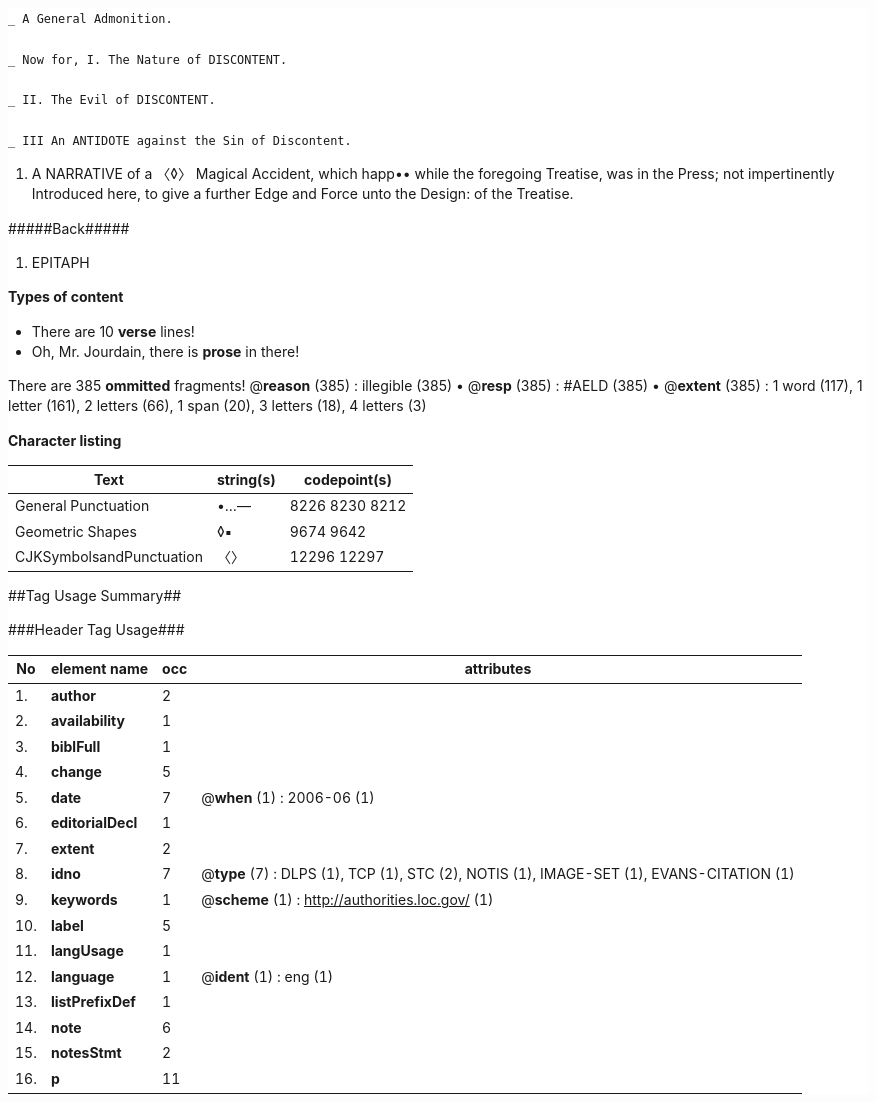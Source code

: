     _ A General Admonition.

    _ Now for, I. The Nature of DISCONTENT.

    _ II. The Evil of DISCONTENT.

    _ III An ANTIDOTE against the Sin of Discontent.

1. A NARRATIVE of a 〈◊〉 Magical Accident, which happ•• while the foregoing Treatise, was in the Press; not impertinently Introduced here, to give a further Edge and Force unto the Design: of the Treatise.

#####Back#####

1. EPITAPH

**Types of content**

  * There are 10 **verse** lines!
  * Oh, Mr. Jourdain, there is **prose** in there!

There are 385 **ommitted** fragments! 
 @__reason__ (385) : illegible (385)  •  @__resp__ (385) : #AELD (385)  •  @__extent__ (385) : 1 word (117), 1 letter (161), 2 letters (66), 1 span (20), 3 letters (18), 4 letters (3)

**Character listing**


|Text|string(s)|codepoint(s)|
|---|---|---|
|General Punctuation|•…—|8226 8230 8212|
|Geometric Shapes|◊▪|9674 9642|
|CJKSymbolsandPunctuation|〈〉|12296 12297|

##Tag Usage Summary##

###Header Tag Usage###

|No|element name|occ|attributes|
|---|---|---|---|
|1.|__author__|2||
|2.|__availability__|1||
|3.|__biblFull__|1||
|4.|__change__|5||
|5.|__date__|7| @__when__ (1) : 2006-06 (1)|
|6.|__editorialDecl__|1||
|7.|__extent__|2||
|8.|__idno__|7| @__type__ (7) : DLPS (1), TCP (1), STC (2), NOTIS (1), IMAGE-SET (1), EVANS-CITATION (1)|
|9.|__keywords__|1| @__scheme__ (1) : http://authorities.loc.gov/ (1)|
|10.|__label__|5||
|11.|__langUsage__|1||
|12.|__language__|1| @__ident__ (1) : eng (1)|
|13.|__listPrefixDef__|1||
|14.|__note__|6||
|15.|__notesStmt__|2||
|16.|__p__|11||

....

WORK TO BE COMPLETED: From the first line above through the line containing "Sin of Discontent.", copy everything exactly, without the pictures.

RESPONSE TO THE EXERCISE:
Source code

:     _ A General Admonition.

    _ Now for, I. The Nature of DISCONTENT.

    _ II. The Evil of DISCONTENT.

    _ III An ANTIDOTE against the Sin of Discontent.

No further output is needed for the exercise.